--- What the exercise asks ---
A word-for-word copy of the data, with no images, is the required answer.

--- Records shown ---
-*-*-
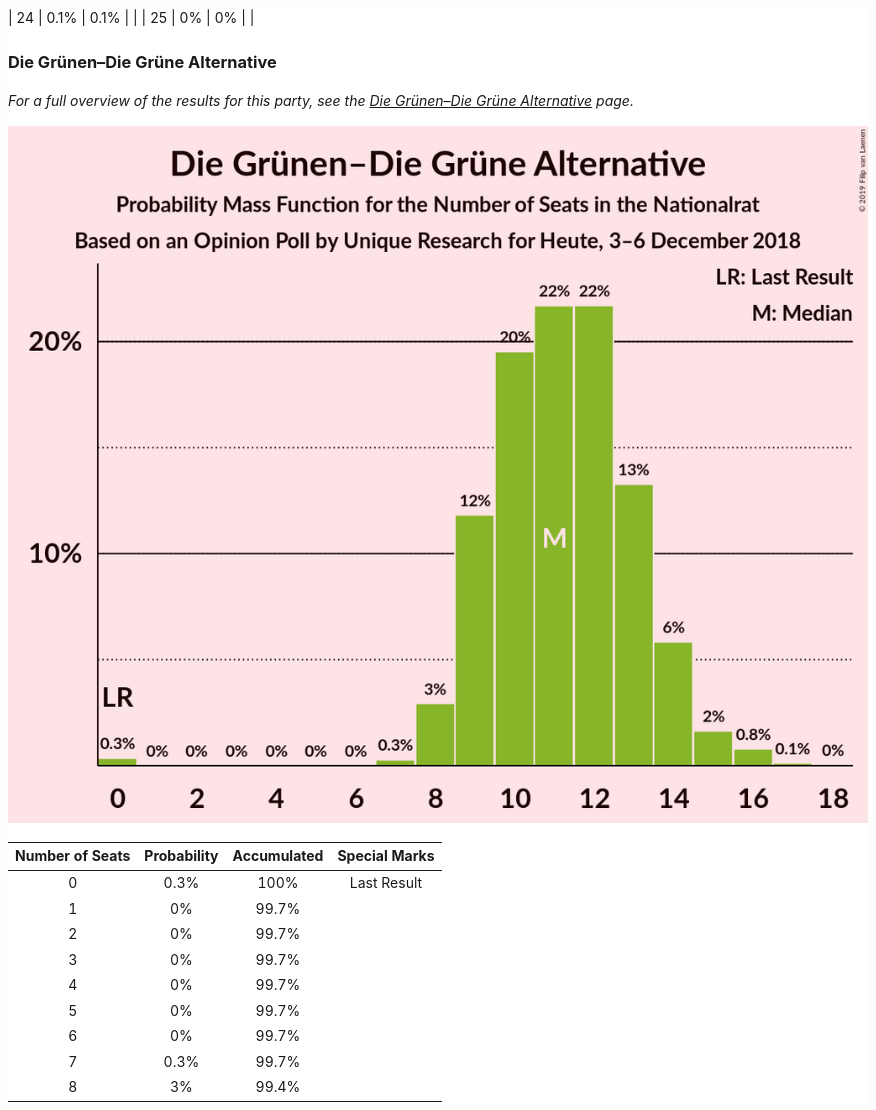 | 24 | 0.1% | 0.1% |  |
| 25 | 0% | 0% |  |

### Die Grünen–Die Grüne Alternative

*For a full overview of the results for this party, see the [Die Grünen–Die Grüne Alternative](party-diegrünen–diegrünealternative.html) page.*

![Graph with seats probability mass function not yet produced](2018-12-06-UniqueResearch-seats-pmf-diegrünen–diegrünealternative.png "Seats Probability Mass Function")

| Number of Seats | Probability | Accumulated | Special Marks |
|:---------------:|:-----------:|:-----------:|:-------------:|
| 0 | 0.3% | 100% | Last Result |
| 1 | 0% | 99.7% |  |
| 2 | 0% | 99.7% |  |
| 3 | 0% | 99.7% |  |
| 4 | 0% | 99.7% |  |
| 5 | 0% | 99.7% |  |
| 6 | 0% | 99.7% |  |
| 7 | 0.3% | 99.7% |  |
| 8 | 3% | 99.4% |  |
-*-*-
--- Solution to this problem ---
 | 24 | 0.1% | 0.1% |  |
| 25 | 0% | 0% |  |

### Die Grünen–Die Grüne Alternative

*For a full overview of the results for this party, see the [Die Grünen–Die Grüne Alternative](party-diegrünen–diegrünealternative.html) page.*

![Graph with seats probability mass function not yet produced](2018-12-06-UniqueResearch-seats-pmf-diegrünen–diegrünealternative.png "Seats Probability Mass Function")

| Number of Seats | Probability | Accumulated | Special Marks |
|:---------------:|:-----------:|:-----------:|:-------------:|
| 0 | 0.3% | 100% | Last Result |
| 1 | 0% | 99.7% |  |
| 2 | 0% | 99.7% |  |
| 3 | 0% | 99.7% |  |
| 4 | 0% | 99.7% |  |
| 5 | 0% | 99.7% |  |
| 6 | 0% | 99.7% |  |
| 7 | 0.3% | 99.7% |  |
| 8 | 3% | 99.4% |  |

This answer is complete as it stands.